FIG. 15 is a flowchart illustrating operations to display another RCA graph according to some embodiments.

FIG. 16 is a block diagram of a change management database according to some embodiments.

FIG. 17 is a block diagram of an incident/problem management engine according to some embodiments.

FIG. 18 is a block diagram of a change management engine according to some embodiments.

DETAILED DESCRIPTION OF EMBODIMENTS

Embodiments of the present inventive concepts now will be described more fully hereinafter with reference to the accompanying drawings. Throughout the drawings, the same reference numbers are used for similar or corresponding elements. The inventive concepts may, however, be embodied in many different forms and should not be construed as limited to the embodiments set forth herein. Rather, these embodiments are provided so that this disclosure will be thorough and complete, and will fully convey the scope of the inventive concepts to those skilled in the art. Like numbers refer to like elements throughout.

It will be understood that, although the terms first, second, etc. may be used herein to describe various elements, these elements should not be limited by these terms. These terms are only used to distinguish one element from another.
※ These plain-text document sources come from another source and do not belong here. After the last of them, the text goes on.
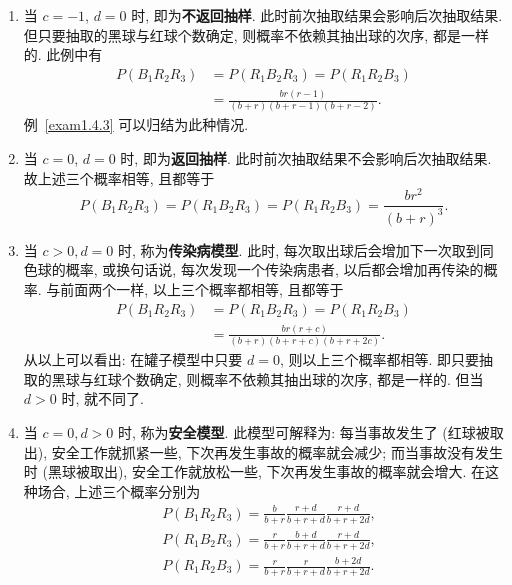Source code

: \begin{enumerate}
    \item 当 $c=-1$, $d=0$ 时,
          即为\textbf{不返回抽样}.
          此时前次抽取结果会影响后次抽取结果.
          但只要抽取的黑球与红球个数确定,
          则概率不依赖其抽出球的次序,
          都是一样的.
          此例中有
          \begin{align*}
              P(B_1 R_2 R_3) & = P(R_1 B_2 R_3) = P(R_1 R_2 B_3)        \\
                             & = \frac{br(r-1)}{(b+r) (b+r-1) (b+r-2)}.
          \end{align*}
          例~\ref{exam1.4.3} 可以归结为此种情况.

    \item 当 $c=0$, $d=0$ 时,
          即为\textbf{返回抽样}.
          此时前次抽取结果不会影响后次抽取结果.
          故上述三个概率相等,
          且都等于
          \[
              P(B_1 R_2 R_3) = P(R_1 B_2 R_3) = P(R_1 R_2 B_3) = \frac{br^2}{(b+r)^3}.
          \]

    \item 当 $c>0, d=0$ 时,
          称为\textbf{传染病模型}.
          此时,
          每次取出球后会增加下一次取到同色球的概率,
          或换句话说,
          每次发现一个传染病患者,
          以后都会增加再传染的概率.
          与前面两个一样,
          以上三个概率都相等,
          且都等于
          \begin{align*}
              P(B_1 R_2 R_3) & = P(R_1 B_2 R_3) = P(R_1 R_2 B_3)       \\
                             & = \frac{br(r+c)}{(b+r)(b+r+c)(b+r+2c)}.
          \end{align*}
          从以上可以看出:
          在罐子模型中只要 $d=0$,
          则以上三个概率都相等.
          即只要抽取的黑球与红球个数确定,
          则概率不依赖其抽出球的次序,
          都是一样的.
          但当 $d>0$ 时,
          就不同了.

    \item 当 $c=0, d>0$ 时,
          称为\textbf{安全模型}.
          此模型可解释为:
          每当事故发生了 (红球被取出),
          安全工作就抓紧一些,
          下次再发生事故的概率就会减少;
          而当事故没有发生时 (黑球被取出),
          安全工作就放松一些,
          下次再发生事故的概率就会增大.
          在这种场合,
          上述三个概率分别为
          \begin{align*}
               & P(B_1 R_2 R_3) = \frac{b}{b+r} \frac{r+d}{b+r+d} \frac{r+d}{b+r+2d}, \\
               & P(R_1 B_2 R_3) = \frac{r}{b+r} \frac{b+d}{b+r+d} \frac{r+d}{b+r+2d}, \\
               & P(R_1 R_2 B_3) = \frac{r}{b+r} \frac{r}{b+r+d} \frac{b+2d}{b+r+2d}.
          \end{align*}
\end{enumerate}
For example, a first element could be termed a second element, and, similarly, a second element could be termed a first element, without departing from the scope of the present inventive concepts.

As used herein, the term “or” is used nonexclusively to include any and all combinations of one or more of the associated listed items.

The terminology used herein is for the purpose of describing particular embodiments only and is not intended to be limiting. As used herein, the singular forms “a”, “an” and “the” are intended to include the plural forms as well, unless the context clearly indicates otherwise. It will be further understood that the terms “comprises,” “comprising,” “includes” or “including” when used herein, specify the presence of stated features, integers, steps, operations, elements, or components, but do not preclude the presence or addition of one or more other features, integers, steps, operations, elements, components, or groups thereof.

Unless otherwise defined, all terms (including technical and scientific terms) used herein have the same meaning as commonly understood by one of ordinary skill in the art to which this disclosure belongs. It will be further understood that terms used herein should be interpreted as having a meaning that is consistent with their meaning in the context of this specification and the relevant art and will not be interpreted in an idealized or overly formal sense unless expressly so defined herein.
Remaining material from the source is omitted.